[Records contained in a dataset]
-- Opening Marker --

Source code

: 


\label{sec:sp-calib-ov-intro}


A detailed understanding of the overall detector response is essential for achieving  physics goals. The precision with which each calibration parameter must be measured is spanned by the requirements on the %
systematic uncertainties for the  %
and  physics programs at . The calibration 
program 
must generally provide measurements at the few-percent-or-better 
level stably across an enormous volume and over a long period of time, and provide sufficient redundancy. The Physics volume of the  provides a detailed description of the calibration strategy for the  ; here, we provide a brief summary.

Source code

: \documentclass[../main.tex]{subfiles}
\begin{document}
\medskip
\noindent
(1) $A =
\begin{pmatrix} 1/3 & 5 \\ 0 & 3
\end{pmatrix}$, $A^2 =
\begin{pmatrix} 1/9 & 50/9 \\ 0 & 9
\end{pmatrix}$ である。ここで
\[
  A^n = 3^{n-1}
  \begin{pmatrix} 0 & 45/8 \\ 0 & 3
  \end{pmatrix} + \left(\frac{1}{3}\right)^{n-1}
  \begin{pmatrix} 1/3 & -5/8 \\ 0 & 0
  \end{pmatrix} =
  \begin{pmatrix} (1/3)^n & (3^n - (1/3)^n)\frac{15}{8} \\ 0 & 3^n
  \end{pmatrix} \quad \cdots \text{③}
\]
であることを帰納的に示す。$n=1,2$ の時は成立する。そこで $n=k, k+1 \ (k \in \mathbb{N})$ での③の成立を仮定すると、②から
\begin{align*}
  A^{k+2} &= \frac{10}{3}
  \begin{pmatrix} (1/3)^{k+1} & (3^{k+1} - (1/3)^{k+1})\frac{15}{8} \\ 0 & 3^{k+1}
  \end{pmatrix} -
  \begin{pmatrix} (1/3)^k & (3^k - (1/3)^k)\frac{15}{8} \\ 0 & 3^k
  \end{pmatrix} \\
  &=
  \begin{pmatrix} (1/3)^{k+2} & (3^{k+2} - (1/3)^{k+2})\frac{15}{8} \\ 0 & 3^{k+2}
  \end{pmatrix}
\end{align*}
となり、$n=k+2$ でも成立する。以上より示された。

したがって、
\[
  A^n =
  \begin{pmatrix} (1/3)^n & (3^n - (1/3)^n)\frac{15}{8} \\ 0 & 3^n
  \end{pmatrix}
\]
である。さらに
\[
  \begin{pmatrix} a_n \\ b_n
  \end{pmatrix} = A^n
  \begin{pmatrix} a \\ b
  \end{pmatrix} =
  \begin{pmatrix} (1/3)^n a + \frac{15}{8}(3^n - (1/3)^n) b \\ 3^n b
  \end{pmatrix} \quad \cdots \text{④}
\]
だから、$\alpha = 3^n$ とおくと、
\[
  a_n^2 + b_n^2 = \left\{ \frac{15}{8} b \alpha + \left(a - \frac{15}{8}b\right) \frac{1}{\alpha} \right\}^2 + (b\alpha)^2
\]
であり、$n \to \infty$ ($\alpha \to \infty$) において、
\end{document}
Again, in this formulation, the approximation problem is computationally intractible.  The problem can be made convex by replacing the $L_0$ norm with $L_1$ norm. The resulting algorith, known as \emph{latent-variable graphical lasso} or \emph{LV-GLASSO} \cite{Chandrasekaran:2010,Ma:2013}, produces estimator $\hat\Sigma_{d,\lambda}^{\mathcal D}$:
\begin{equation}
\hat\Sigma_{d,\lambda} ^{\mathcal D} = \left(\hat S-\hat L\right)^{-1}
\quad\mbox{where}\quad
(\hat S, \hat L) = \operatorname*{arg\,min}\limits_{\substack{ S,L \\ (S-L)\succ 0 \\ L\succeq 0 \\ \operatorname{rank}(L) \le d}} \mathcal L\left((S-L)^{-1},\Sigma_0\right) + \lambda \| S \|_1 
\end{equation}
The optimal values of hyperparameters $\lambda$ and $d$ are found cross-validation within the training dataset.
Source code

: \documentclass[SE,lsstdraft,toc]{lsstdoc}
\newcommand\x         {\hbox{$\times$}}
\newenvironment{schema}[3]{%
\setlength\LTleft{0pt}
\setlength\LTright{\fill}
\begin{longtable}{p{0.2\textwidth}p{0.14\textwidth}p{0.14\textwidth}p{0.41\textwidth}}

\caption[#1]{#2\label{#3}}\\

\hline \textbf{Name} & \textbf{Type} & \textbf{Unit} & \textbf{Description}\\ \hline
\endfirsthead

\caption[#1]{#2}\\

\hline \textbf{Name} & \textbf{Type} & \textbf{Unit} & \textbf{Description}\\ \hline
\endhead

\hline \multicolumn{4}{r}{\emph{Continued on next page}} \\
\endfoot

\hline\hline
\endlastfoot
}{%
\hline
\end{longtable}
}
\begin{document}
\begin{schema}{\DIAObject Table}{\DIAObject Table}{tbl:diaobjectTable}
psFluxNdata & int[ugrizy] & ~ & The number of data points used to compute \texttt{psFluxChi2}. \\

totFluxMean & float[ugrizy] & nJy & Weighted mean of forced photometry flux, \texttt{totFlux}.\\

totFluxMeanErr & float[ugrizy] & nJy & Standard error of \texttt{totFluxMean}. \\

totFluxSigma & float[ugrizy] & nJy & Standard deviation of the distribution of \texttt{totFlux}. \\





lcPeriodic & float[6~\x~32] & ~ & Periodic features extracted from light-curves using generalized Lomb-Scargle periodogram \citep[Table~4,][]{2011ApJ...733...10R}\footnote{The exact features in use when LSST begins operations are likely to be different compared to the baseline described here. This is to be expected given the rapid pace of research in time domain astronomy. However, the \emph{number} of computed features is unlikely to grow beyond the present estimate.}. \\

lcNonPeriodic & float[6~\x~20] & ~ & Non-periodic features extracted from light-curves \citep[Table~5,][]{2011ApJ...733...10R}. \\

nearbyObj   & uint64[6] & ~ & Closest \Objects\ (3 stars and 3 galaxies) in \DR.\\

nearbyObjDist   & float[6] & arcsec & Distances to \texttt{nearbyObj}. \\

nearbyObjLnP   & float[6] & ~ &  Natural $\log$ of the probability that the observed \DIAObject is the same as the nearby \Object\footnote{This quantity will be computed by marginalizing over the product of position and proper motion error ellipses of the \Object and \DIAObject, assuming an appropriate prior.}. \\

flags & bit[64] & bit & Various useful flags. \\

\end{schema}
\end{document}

-- Closing Marker --

The task —
Could you transcribe each entry exactly as it stands?

Your solution —
Source code

: 


\label{sec:sp-calib-ov-intro}


A detailed understanding of the overall detector response is essential for achieving  physics goals. The precision with which each calibration parameter must be measured is spanned by the requirements on the %
systematic uncertainties for the  %
and  physics programs at . The calibration 
program 
must generally provide measurements at the few-percent-or-better 
level stably across an enormous volume and over a long period of time, and provide sufficient redundancy. The Physics volume of the  provides a detailed description of the calibration strategy for the  ; here, we provide a brief summary.

Source code

: \documentclass[../main.tex]{subfiles}
\begin{document}
\medskip
\noindent
(1) $A =
\begin{pmatrix} 1/3 & 5 \\ 0 & 3
\end{pmatrix}$, $A^2 =
\begin{pmatrix} 1/9 & 50/9 \\ 0 & 9
\end{pmatrix}$ である。ここで
\[
  A^n = 3^{n-1}
  \begin{pmatrix} 0 & 45/8 \\ 0 & 3
  \end{pmatrix} + \left(\frac{1}{3}\right)^{n-1}
  \begin{pmatrix} 1/3 & -5/8 \\ 0 & 0
  \end{pmatrix} =
  \begin{pmatrix} (1/3)^n & (3^n - (1/3)^n)\frac{15}{8} \\ 0 & 3^n
  \end{pmatrix} \quad \cdots \text{③}
\]
であることを帰納的に示す。$n=1,2$ の時は成立する。そこで $n=k, k+1 \ (k \in \mathbb{N})$ での③の成立を仮定すると、②から
\begin{align*}
  A^{k+2} &= \frac{10}{3}
  \begin{pmatrix} (1/3)^{k+1} & (3^{k+1} - (1/3)^{k+1})\frac{15}{8} \\ 0 & 3^{k+1}
  \end{pmatrix} -
  \begin{pmatrix} (1/3)^k & (3^k - (1/3)^k)\frac{15}{8} \\ 0 & 3^k
  \end{pmatrix} \\
  &=
  \begin{pmatrix} (1/3)^{k+2} & (3^{k+2} - (1/3)^{k+2})\frac{15}{8} \\ 0 & 3^{k+2}
  \end{pmatrix}
\end{align*}
となり、$n=k+2$ でも成立する。以上より示された。

したがって、
\[
  A^n =
  \begin{pmatrix} (1/3)^n & (3^n - (1/3)^n)\frac{15}{8} \\ 0 & 3^n
  \end{pmatrix}
\]
である。さらに
\[
  \begin{pmatrix} a_n \\ b_n
  \end{pmatrix} = A^n
  \begin{pmatrix} a \\ b
  \end{pmatrix} =
  \begin{pmatrix} (1/3)^n a + \frac{15}{8}(3^n - (1/3)^n) b \\ 3^n b
  \end{pmatrix} \quad \cdots \text{④}
\]
だから、$\alpha = 3^n$ とおくと、
\[
  a_n^2 + b_n^2 = \left\{ \frac{15}{8} b \alpha + \left(a - \frac{15}{8}b\right) \frac{1}{\alpha} \right\}^2 + (b\alpha)^2
\]
であり、$n \to \infty$ ($\alpha \to \infty$) において、
\end{document}
Again, in this formulation, the approximation problem is computationally intractible.  The problem can be made convex by replacing the $L_0$ norm with $L_1$ norm. The resulting algorith, known as \emph{latent-variable graphical lasso} or \emph{LV-GLASSO} \cite{Chandrasekaran:2010,Ma:2013}, produces estimator $\hat\Sigma_{d,\lambda}^{\mathcal D}$:
\begin{equation}
\hat\Sigma_{d,\lambda} ^{\mathcal D} = \left(\hat S-\hat L\right)^{-1}
\quad\mbox{where}\quad
(\hat S, \hat L) = \operatorname*{arg\,min}\limits_{\substack{ S,L \\ (S-L)\succ 0 \\ L\succeq 0 \\ \operatorname{rank}(L) \le d}} \mathcal L\left((S-L)^{-1},\Sigma_0\right) + \lambda \| S \|_1 
\end{equation}
The optimal values of hyperparameters $\lambda$ and $d$ are found cross-validation within the training dataset.
Source code

: \documentclass[SE,lsstdraft,toc]{lsstdoc}
\newcommand\x         {\hbox{$\times$}}
\newenvironment{schema}[3]{%
\setlength\LTleft{0pt}
\setlength\LTright{\fill}
\begin{longtable}{p{0.2\textwidth}p{0.14\textwidth}p{0.14\textwidth}p{0.41\textwidth}}

\caption[#1]{#2\label{#3}}\\

\hline \textbf{Name} & \textbf{Type} & \textbf{Unit} & \textbf{Description}\\ \hline
\endfirsthead

\caption[#1]{#2}\\

\hline \textbf{Name} & \textbf{Type} & \textbf{Unit} & \textbf{Description}\\ \hline
\endhead

\hline \multicolumn{4}{r}{\emph{Continued on next page}} \\
\endfoot

\hline\hline
\endlastfoot
}{%
\hline
\end{longtable}
}
\begin{document}
\begin{schema}{\DIAObject Table}{\DIAObject Table}{tbl:diaobjectTable}
psFluxNdata & int[ugrizy] & ~ & The number of data points used to compute \texttt{psFluxChi2}. \\

totFluxMean & float[ugrizy] & nJy & Weighted mean of forced photometry flux, \texttt{totFlux}.\\

totFluxMeanErr & float[ugrizy] & nJy & Standard error of \texttt{totFluxMean}. \\

totFluxSigma & float[ugrizy] & nJy & Standard deviation of the distribution of \texttt{totFlux}. \\





lcPeriodic & float[6~\x~32] & ~ & Periodic features extracted from light-curves using generalized Lomb-Scargle periodogram \citep[Table~4,][]{2011ApJ...733...10R}\footnote{The exact features in use when LSST begins operations are likely to be different compared to the baseline described here. This is to be expected given the rapid pace of research in time domain astronomy. However, the \emph{number} of computed features is unlikely to grow beyond the present estimate.}. \\

lcNonPeriodic & float[6~\x~20] & ~ & Non-periodic features extracted from light-curves \citep[Table~5,][]{2011ApJ...733...10R}. \\

nearbyObj   & uint64[6] & ~ & Closest \Objects\ (3 stars and 3 galaxies) in \DR.\\

nearbyObjDist   & float[6] & arcsec & Distances to \texttt{nearbyObj}. \\

nearbyObjLnP   & float[6] & ~ &  Natural $\log$ of the probability that the observed \DIAObject is the same as the nearby \Object\footnote{This quantity will be computed by marginalizing over the product of position and proper motion error ellipses of the \Object and \DIAObject, assuming an appropriate prior.}. \\

flags & bit[64] & bit & Various useful flags. \\

\end{schema}
\end{document}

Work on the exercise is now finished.